When the GOP can’t argue the facts, as in health care, or when it can’t stem the support for the president on real issues, then it goes ad hominem and race is the old standby. The whole birth certificate issue and the Islamic middle name issue are nothing more than racist attacks on Obama.
Of course, all the stumbling around on race is based on how most people don’t want to admit racism is happening or even in existence. It plays to the moral conscience of both the white perps and the white liberals, who think they are perfect. Aren’t we all better than that?

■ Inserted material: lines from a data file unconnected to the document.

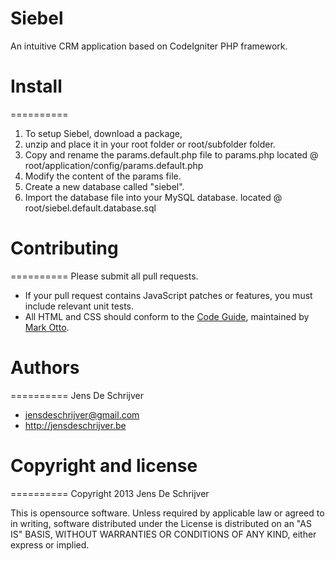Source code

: Siebel
==========

An intuitive CRM application based on CodeIgniter PHP framework.

# Install
==========
1. To setup Siebel, download a package, 
2. unzip and place it in your root folder or root/subfolder folder.
3. Copy and rename the params.default.php file to params.php
	located @ root/application/config/params.default.php
4. Modify the content of the params file.
5. Create a new database called "siebel".
6. Import the database file into your MySQL database.
	located @ root/siebel.default.database.sql

# Contributing
==========
Please submit all pull requests. 
* If your pull request contains JavaScript patches or features, you must include relevant unit tests. 
* All HTML and CSS should conform to the [Code Guide](http://github.com/mdo/code-guide), maintained by [Mark Otto](http://github.com/mdo).

# Authors
==========
Jens De Schrijver
* jensdeschrijver@gmail.com
* http://jensdeschrijver.be

# Copyright and license
==========
Copyright 2013 Jens De Schrijver

This is opensource software. Unless required by applicable law or agreed to in writing, software distributed under the License is distributed on an "AS IS" BASIS, WITHOUT WARRANTIES OR CONDITIONS OF ANY KIND, either express or implied.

We’ve gone beyond race, right?
Well, not exactly.
So when Maureen Dowd writes her NY Times column about essentially saying, “Damn, we got racism here;” And when Jimmy Carter, our Southern gentleman, starts talking from the heart about racism at play in the policy debate, well then, by gum, we have racism.
What are we going to do about it?
I’m starting to see the wisdom of the Obama strategy. He’s just figured out a way to deal with race so he can get things done. The answer. Don’t deal with it.
It’s a tad zen-like.
By comparison, those who know the old politics on race are like cold warriors. Maybe we should try to do as Obama and ignore all this and try to press on, hoping that policies and people can change, and that by focusing on the bigger picture we can all be led to a new place together. Does that sound too grandiose or Lincolnesque? So be it. To do otherwise, is to bog down in the past, polarize, and get no where. Didn’t Obama show us that?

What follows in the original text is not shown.